Goal of the exercise: Each line holding the word "times" must appear in the answer, copied from the entries.
** Data shown follows **
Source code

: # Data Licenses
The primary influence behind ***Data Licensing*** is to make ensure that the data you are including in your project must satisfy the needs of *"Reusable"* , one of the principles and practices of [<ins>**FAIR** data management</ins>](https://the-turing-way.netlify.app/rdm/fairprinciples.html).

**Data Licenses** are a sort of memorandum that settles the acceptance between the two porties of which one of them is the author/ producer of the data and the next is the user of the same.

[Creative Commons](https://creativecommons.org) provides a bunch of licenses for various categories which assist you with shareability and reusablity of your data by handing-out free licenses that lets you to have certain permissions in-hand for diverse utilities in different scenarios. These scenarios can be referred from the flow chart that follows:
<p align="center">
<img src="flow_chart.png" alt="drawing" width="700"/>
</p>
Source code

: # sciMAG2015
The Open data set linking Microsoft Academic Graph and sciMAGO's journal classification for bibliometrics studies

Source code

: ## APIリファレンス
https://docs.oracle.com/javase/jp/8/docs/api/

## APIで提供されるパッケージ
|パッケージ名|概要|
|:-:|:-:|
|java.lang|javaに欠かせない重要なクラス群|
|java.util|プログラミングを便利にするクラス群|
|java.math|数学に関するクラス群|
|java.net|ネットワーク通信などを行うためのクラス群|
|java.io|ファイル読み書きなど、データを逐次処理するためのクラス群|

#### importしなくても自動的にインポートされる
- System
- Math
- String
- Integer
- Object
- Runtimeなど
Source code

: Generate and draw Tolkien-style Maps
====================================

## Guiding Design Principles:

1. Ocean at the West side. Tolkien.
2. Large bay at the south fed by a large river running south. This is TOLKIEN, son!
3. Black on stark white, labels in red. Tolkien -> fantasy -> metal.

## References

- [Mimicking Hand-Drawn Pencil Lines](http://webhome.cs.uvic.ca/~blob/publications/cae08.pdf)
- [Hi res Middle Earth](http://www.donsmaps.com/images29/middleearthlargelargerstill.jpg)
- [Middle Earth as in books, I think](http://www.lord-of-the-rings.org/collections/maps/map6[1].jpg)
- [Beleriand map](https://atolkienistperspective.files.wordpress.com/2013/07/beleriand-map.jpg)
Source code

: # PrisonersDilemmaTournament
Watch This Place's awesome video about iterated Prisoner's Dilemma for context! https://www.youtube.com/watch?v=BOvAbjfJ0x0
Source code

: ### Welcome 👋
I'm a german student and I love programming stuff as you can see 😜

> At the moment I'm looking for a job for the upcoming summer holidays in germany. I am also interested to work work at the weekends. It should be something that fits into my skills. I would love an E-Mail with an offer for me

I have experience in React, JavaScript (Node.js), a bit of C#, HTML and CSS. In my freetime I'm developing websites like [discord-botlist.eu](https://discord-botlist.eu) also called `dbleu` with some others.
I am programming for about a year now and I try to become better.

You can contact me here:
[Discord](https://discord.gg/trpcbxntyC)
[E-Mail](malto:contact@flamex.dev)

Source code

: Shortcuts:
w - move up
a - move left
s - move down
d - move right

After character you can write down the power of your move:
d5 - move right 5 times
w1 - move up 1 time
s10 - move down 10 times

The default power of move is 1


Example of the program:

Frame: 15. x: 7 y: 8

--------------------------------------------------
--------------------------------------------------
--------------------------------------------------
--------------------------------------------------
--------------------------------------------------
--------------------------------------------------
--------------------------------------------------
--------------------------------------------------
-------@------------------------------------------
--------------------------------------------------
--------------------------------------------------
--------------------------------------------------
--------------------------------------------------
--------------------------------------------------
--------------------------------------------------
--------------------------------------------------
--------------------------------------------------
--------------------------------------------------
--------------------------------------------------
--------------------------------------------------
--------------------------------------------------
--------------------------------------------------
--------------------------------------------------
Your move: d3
** End of Data shown **
Exercise answer:
d5 - move right 5 times
s10 - move down 10 times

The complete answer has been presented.